In this video, Stephen Thariyan, Co-head, Developed Markets, BlueBay Asset Management, discusses the evolution of global bond markets and how BlueBay has adapted their investment techniques over the past five years to exploit heightened uncertainty in the markets.
View transcript
How do you invest in fixed income in today’s uncertain environment?
It is interesting: I mean, bond markets were never supposed to be this interesting. We’ve come off 10 years of both Q.E. and trillions of dollars coming into markets to try and support global growth and also sustain the credibility of financial institutions (the grist-of-the-mill of any company, and any country). And that’s been achievable, to an extent. But now, as we go into a Q.T. world, where we’re retightening bond mass, suggests that as rates rise, return from fixed-income securities will go down—it may even be negative, to the point about being in fixed-income securities becomes slightly pointless.
But that assumes that the level of Q.T. out there is commensurate with growth, and we’re not necessarily seeing growth across the world—so if you look at the U.S., the Fed is theoretically on pause. The Eurozone isn’t growing, there’s a concern about the ‘Japanification’ of emerging markets; the usual array of concerning situations when you look at areas such as Argentina and Venezuela.

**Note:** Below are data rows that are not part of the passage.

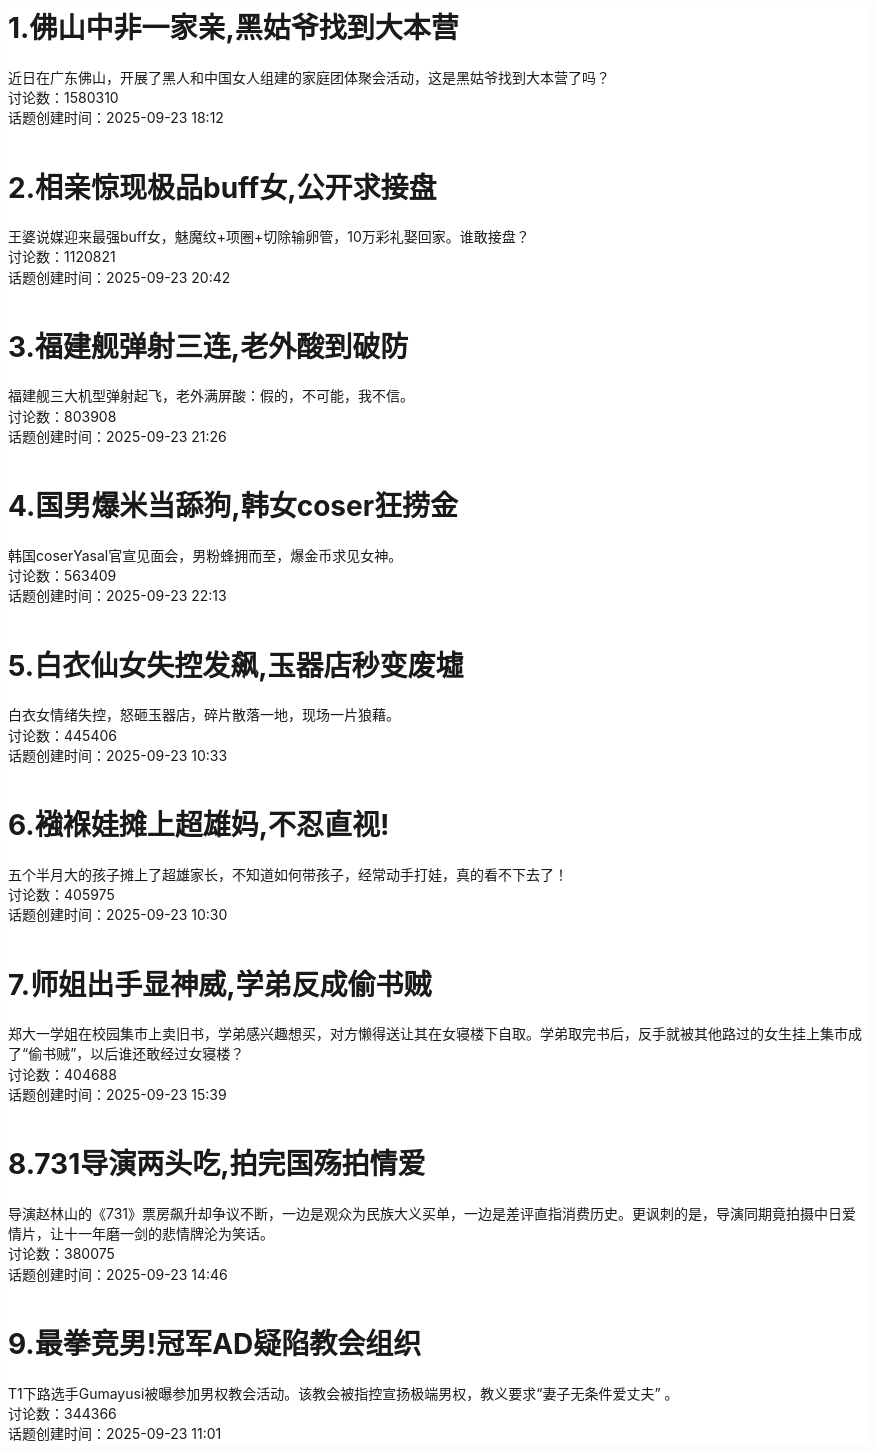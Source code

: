 # 1.佛山中非一家亲,黑姑爷找到大本营  
近日在广东佛山，开展了黑人和中国女人组建的家庭团体聚会活动，这是黑姑爷找到大本营了吗？  
讨论数：1580310  
话题创建时间：2025-09-23 18:12

# 2.相亲惊现极品buff女,公开求接盘  
王婆说媒迎来最强buff女，魅魔纹+项圈+切除输卵管，10万彩礼娶回家。谁敢接盘？  
讨论数：1120821  
话题创建时间：2025-09-23 20:42

# 3.福建舰弹射三连,老外酸到破防  
福建舰三大机型弹射起飞，老外满屏酸：假的，不可能，我不信。  
讨论数：803908  
话题创建时间：2025-09-23 21:26

# 4.国男爆米当舔狗,韩女coser狂捞金  
韩国coserYasal官宣见面会，男粉蜂拥而至，爆金币求见女神。  
讨论数：563409  
话题创建时间：2025-09-23 22:13

# 5.白衣仙女失控发飙,玉器店秒变废墟  
白衣女情绪失控，怒砸玉器店，碎片散落一地，现场一片狼藉。  
讨论数：445406  
话题创建时间：2025-09-23 10:33

# 6.襁褓娃摊上超雄妈,不忍直视!  
五个半月大的孩子摊上了超雄家长，不知道如何带孩子，经常动手打娃，真的看不下去了！  
讨论数：405975  
话题创建时间：2025-09-23 10:30

# 7.师姐出手显神威,学弟反成偷书贼  
郑大一学姐在校园集市上卖旧书，学弟感兴趣想买，对方懒得送让其在女寝楼下自取。学弟取完书后，反手就被其他路过的女生挂上集市成了“偷书贼”，以后谁还敢经过女寝楼？  
讨论数：404688  
话题创建时间：2025-09-23 15:39

# 8.731导演两头吃,拍完国殇拍情爱  
导演赵林山的《731》票房飙升却争议不断，一边是观众为民族大义买单，一边是差评直指消费历史。更讽刺的是，导演同期竟拍摄中日爱情片，让十一年磨一剑的悲情牌沦为笑话。  
讨论数：380075  
话题创建时间：2025-09-23 14:46

# 9.最拳竞男!冠军AD疑陷教会组织  
T1下路选手Gumayusi被曝参加男权教会活动。该教会被指控宣扬极端男权，教义要求“妻子无条件爱丈夫” 。  
讨论数：344366  
话题创建时间：2025-09-23 11:01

So, really, it’s about having an investment environment where there’s uncertainty, and with uncertainty you get volatility. With volatility, you get alpha generation, or the potential for alpha generation. So, all the old methods of applying credit analysis, corporate analysis apply: having global portfolios, looking at different strategies, using different instruments can be applied. But here’s the weird thing, one of the biggest reasons countries are operating in a way that is sometimes unusual, is because, in a way, the popular voters are affecting what they do.
So, if you look at the U.S. in terms of Trump; if you look at the U.K. in terms of Brexit; if you look at Italy in terms of a disparate government going to the ECB with rather disparate policies; if you look at France with a new president inventing a new party; if you look at Spain in terms of how devolution may work there, it’s all pretty uncertain. So what we have to do is employ new techniques to try and understand how we can exploit that uncertainty.
How have investment techniques changed over the past five years?
Investment techniques have changed: I mean, I’m a credit analyst by background. In the old days, it was very much about understanding companies, financial modeling, and that still is the same. But it’s interesting: if you walk around the trading floor now—our trading floor, now—you’ll see as many Twitter screens as you see trading screens—The important element is information flow. So, you look to see how governments have been influenced by the popular vote; we have to see how it can then influence our judgement about investing, so we talk to policy makers, we talk to central banks, we try to see how governments are changing and how their economic analysis is being incorporated.
So, the great extent of information flow isn’t through financial markets, it’s through social media, and sometimes the flow of that information is a lot quicker. What we do need are the instruments that we can apply to try and exploit that uncertainty. And to that extent, the instrument bands has changed, optionality’s been introduced, but the useful information from social media is often as important as pure financial analysis.